Una vez me deshice de la loca, nos fuimos pa Roldadillo.

¡Qué belleza de lugar! Un pueblito lindo, relindo, lleno de tipas con una mano de piernas... interminables; en mi vida vi piernas tan largas. Roldadillo está lleno de arte, de cafés, de cuenteros. Lo mejor, el maestro Rayo, Omar Rayo, nacido en ese lindo lugar lleno de paz, justo el sitio que se necesita pa ser un genio, sin ínfulas de... claro está. Mi estadía ahí duro poco, solo un día y medio, y tuvimos que ir para Tuluá.

En Tuluá vi gente, harta, mucha, mucho río que pasa por entre medio de la ciudad, gente chévere, amable, que come pan cacho en vez de croissant y se toman una caneca de aguardiente en vez de una botella. Que gente entretenida, se convirtió casi como en mi hogar, estaba muy amañada, pero teníamos que partir para Sevilla, por lo menos una noche, y la verdad que no me arrepiento.

Descubrí muchas cosas; entre esas, que es al municipio le llaman el “balcón del valle”. ¿Saben porqué? Porque esta en la loma, en medio de un valle absurdo y desde ahí se puede ver todos los ríos, lagos, y pequeñas colinas, sembrados de caña que contrastan con matas de plátano y cultivos de café...

También me lleve mi mayor sorpresa. Allí la gente es valluna de corazón y paisa en apariencia; hablan paisa, comen paisa, parecen paisas, toman café, viven de el, pero respiran aire valluno, ven desde lo alto la caña y se alegran de poder mezclar un buen café con el azúcar mas puro... ¡Qué país tan lindo es este!

Ahora ando por Cartago, en un centro vacacional que claramente es un lavadero de plata, es relujoso; el hospedaje de la noche, con alimentación completa, sólo cuesta 80 mil pesos, con sauna, jacuzzi, turco, cancha de tenis y demás. Es bueno disfrutar de esto pero no he parado de preguntarme cuánto dinero lleno de muerte, lagrimas y sufrimiento a causa de la droga hay aquí, en cada ladrillo, en cada mueble, desde donde les escribo ahora... En fin

Después de salir de acá, tengo que ir a Pereira, que esta más o menos a 40 minutos, para tomar un avión a Cartagena.

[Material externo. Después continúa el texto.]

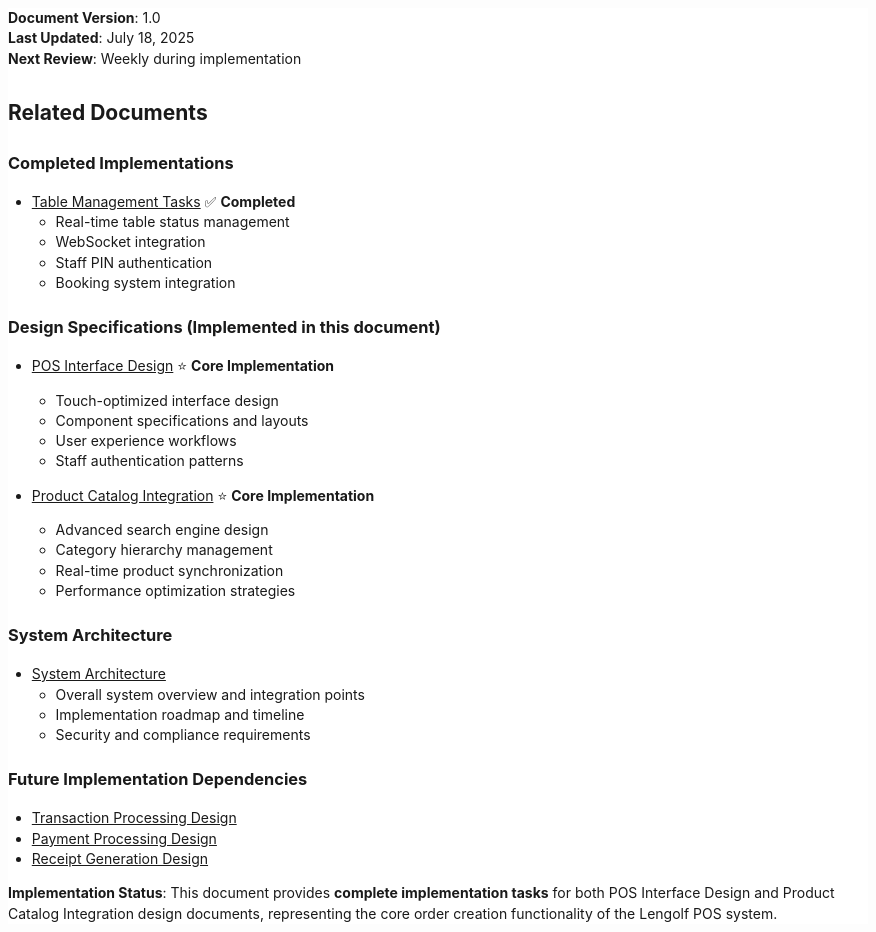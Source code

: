 
**Document Version**: 1.0  
**Last Updated**: July 18, 2025  
**Next Review**: Weekly during implementation

## Related Documents

### Completed Implementations
- [Table Management Tasks](./TABLE_MANAGEMENT_TASKS.md) ✅ **Completed**
  - Real-time table status management
  - WebSocket integration
  - Staff PIN authentication
  - Booking system integration

### Design Specifications (Implemented in this document)
- [POS Interface Design](./POS_INTERFACE_DESIGN.md) ⭐ **Core Implementation**
  - Touch-optimized interface design
  - Component specifications and layouts
  - User experience workflows
  - Staff authentication patterns

- [Product Catalog Integration](./PRODUCT_CATALOG_INTEGRATION.md) ⭐ **Core Implementation**
  - Advanced search engine design
  - Category hierarchy management
  - Real-time product synchronization
  - Performance optimization strategies

### System Architecture
- [System Architecture](./LENGOLF_POS_SYSTEM_ARCHITECTURE.md)
  - Overall system overview and integration points
  - Implementation roadmap and timeline
  - Security and compliance requirements

### Future Implementation Dependencies
- [Transaction Processing Design](./TRANSACTION_PROCESSING_DESIGN.md)
- [Payment Processing Design](./PAYMENT_PROCESSING_DESIGN.md)  
- [Receipt Generation Design](./RECEIPT_GENERATION_DESIGN.md)

**Implementation Status**: This document provides **complete implementation tasks** for both POS Interface Design and Product Catalog Integration design documents, representing the core order creation functionality of the Lengolf POS system.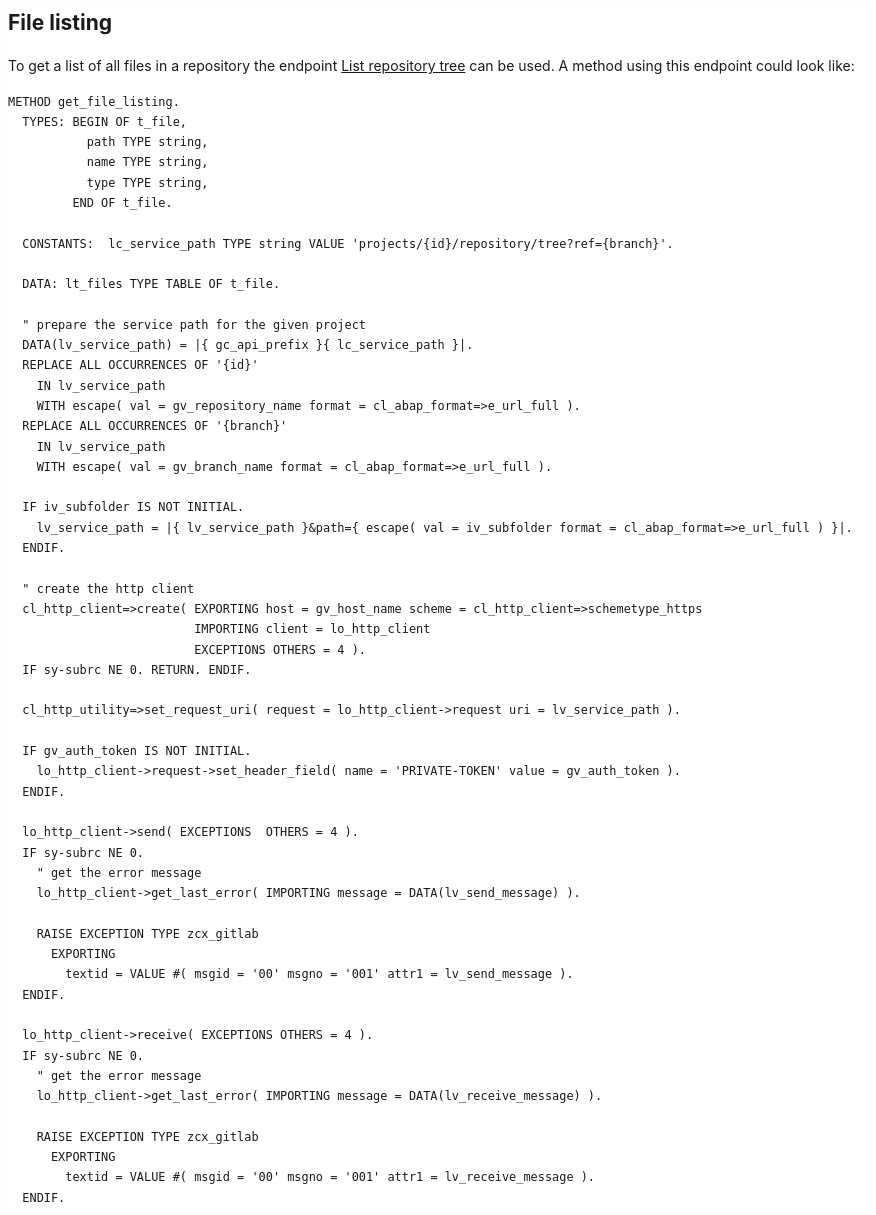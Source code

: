 ## File listing

To get a list of all files in a repository the endpoint [List repository tree](https://docs.gitlab.com/ee/api/repositories.html#list-repository-tree) can be used. A method using this endpoint could look like:

```abap
METHOD get_file_listing.
  TYPES: BEGIN OF t_file,
           path TYPE string,
           name TYPE string,
           type TYPE string,
         END OF t_file.

  CONSTANTS:  lc_service_path TYPE string VALUE 'projects/{id}/repository/tree?ref={branch}'.

  DATA: lt_files TYPE TABLE OF t_file.

  " prepare the service path for the given project
  DATA(lv_service_path) = |{ gc_api_prefix }{ lc_service_path }|.
  REPLACE ALL OCCURRENCES OF '{id}'
    IN lv_service_path
    WITH escape( val = gv_repository_name format = cl_abap_format=>e_url_full ).
  REPLACE ALL OCCURRENCES OF '{branch}'
    IN lv_service_path
    WITH escape( val = gv_branch_name format = cl_abap_format=>e_url_full ).

  IF iv_subfolder IS NOT INITIAL.
    lv_service_path = |{ lv_service_path }&path={ escape( val = iv_subfolder format = cl_abap_format=>e_url_full ) }|.
  ENDIF.

  " create the http client
  cl_http_client=>create( EXPORTING host = gv_host_name scheme = cl_http_client=>schemetype_https
                          IMPORTING client = lo_http_client
                          EXCEPTIONS OTHERS = 4 ).
  IF sy-subrc NE 0. RETURN. ENDIF.

  cl_http_utility=>set_request_uri( request = lo_http_client->request uri = lv_service_path ).

  IF gv_auth_token IS NOT INITIAL.
    lo_http_client->request->set_header_field( name = 'PRIVATE-TOKEN' value = gv_auth_token ).
  ENDIF.

  lo_http_client->send( EXCEPTIONS  OTHERS = 4 ).
  IF sy-subrc NE 0.
    " get the error message
    lo_http_client->get_last_error( IMPORTING message = DATA(lv_send_message) ).

    RAISE EXCEPTION TYPE zcx_gitlab
      EXPORTING
        textid = VALUE #( msgid = '00' msgno = '001' attr1 = lv_send_message ).
  ENDIF.

  lo_http_client->receive( EXCEPTIONS OTHERS = 4 ).
  IF sy-subrc NE 0.
    " get the error message
    lo_http_client->get_last_error( IMPORTING message = DATA(lv_receive_message) ).

    RAISE EXCEPTION TYPE zcx_gitlab
      EXPORTING
        textid = VALUE #( msgid = '00' msgno = '001' attr1 = lv_receive_message ).
  ENDIF.

```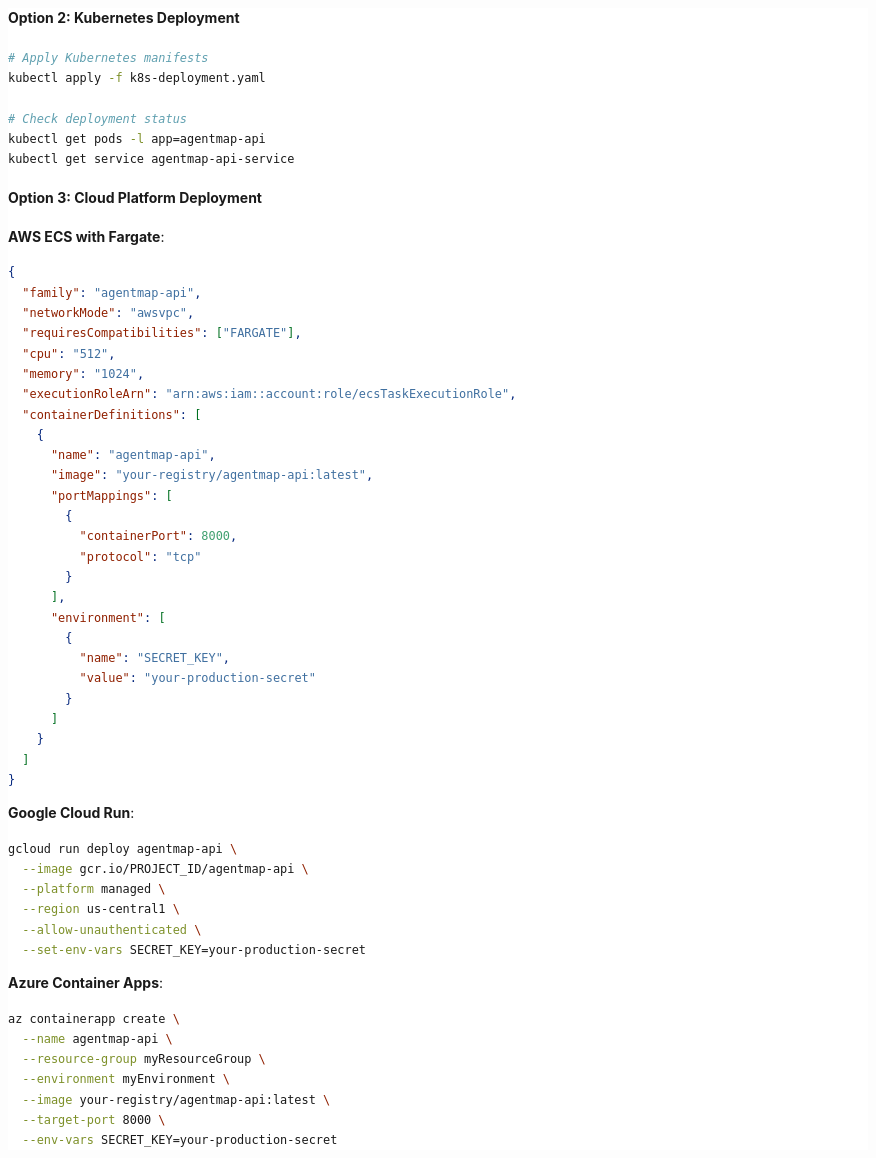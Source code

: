 #### Option 2: Kubernetes Deployment

```bash
# Apply Kubernetes manifests
kubectl apply -f k8s-deployment.yaml

# Check deployment status
kubectl get pods -l app=agentmap-api
kubectl get service agentmap-api-service
```

#### Option 3: Cloud Platform Deployment

**AWS ECS with Fargate**:
```json
{
  "family": "agentmap-api",
  "networkMode": "awsvpc",
  "requiresCompatibilities": ["FARGATE"],
  "cpu": "512",
  "memory": "1024",
  "executionRoleArn": "arn:aws:iam::account:role/ecsTaskExecutionRole",
  "containerDefinitions": [
    {
      "name": "agentmap-api",
      "image": "your-registry/agentmap-api:latest",
      "portMappings": [
        {
          "containerPort": 8000,
          "protocol": "tcp"
        }
      ],
      "environment": [
        {
          "name": "SECRET_KEY",
          "value": "your-production-secret"
        }
      ]
    }
  ]
}
```

**Google Cloud Run**:
```bash
gcloud run deploy agentmap-api \
  --image gcr.io/PROJECT_ID/agentmap-api \
  --platform managed \
  --region us-central1 \
  --allow-unauthenticated \
  --set-env-vars SECRET_KEY=your-production-secret
```

**Azure Container Apps**:
```bash
az containerapp create \
  --name agentmap-api \
  --resource-group myResourceGroup \
  --environment myEnvironment \
  --image your-registry/agentmap-api:latest \
  --target-port 8000 \
  --env-vars SECRET_KEY=your-production-secret
```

Salgo el miércoles a las 7 de la mañana; allí llegaré a lo que más ilusionada me tiene de este viaje: conocer Mompós. Desde que estaba en la Universidad siempre quise ir y nunca lo había podido hacer por las razones que fueran… pero ese pueblo me llama. Se me ocurre que quizá, de golpe, ahí este mi destino… quién sabe.

Y bueno, ya esta como largo el tema. No les azoro más el ambiente, me voy a la cama a comerme un pan y soñar con que el América de Cali sea otra vez campeón.

Los amo.

Desde lo más inhóspito del Valle del Cauca, entre palmeras y cañadulzales, me despido, ve.

Rocío

PD: hay recuerdos que no voy a borrar, personas que no voy a olvidar y aromas que me quiero llevar.